WHAT TO PRODUCE:
All of the listing should be returned as written, apart from any picture in it.

= = = = =

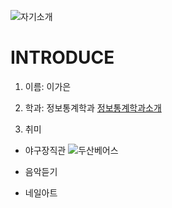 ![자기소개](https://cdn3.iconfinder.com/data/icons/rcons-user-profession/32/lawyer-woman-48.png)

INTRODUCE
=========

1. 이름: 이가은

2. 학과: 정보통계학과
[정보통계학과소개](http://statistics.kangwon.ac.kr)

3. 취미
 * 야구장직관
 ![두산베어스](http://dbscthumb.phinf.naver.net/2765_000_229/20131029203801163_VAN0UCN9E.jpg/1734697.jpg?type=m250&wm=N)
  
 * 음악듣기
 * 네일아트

= = = = =

YOUR RESPONSE:
 ![자기소개](https://cdn3.iconfinder.com/data/icons/rcons-user-profession/32/lawyer-woman-48.png)

INTRODUCE
=========

1. 이름: 이가은

2. 학과: 정보통계학과
[정보통계학과소개](http://statistics.kangwon.ac.kr)

3. 취미
 * 야구장직관
 ![두산베어스](http://dbscthumb.phinf.naver.net/2765_000_229/20131029203801163_VAN0UCN9E.jpg/1734697.jpg?type=m250&wm=N)
  
 * 음악듣기
 * 네일아트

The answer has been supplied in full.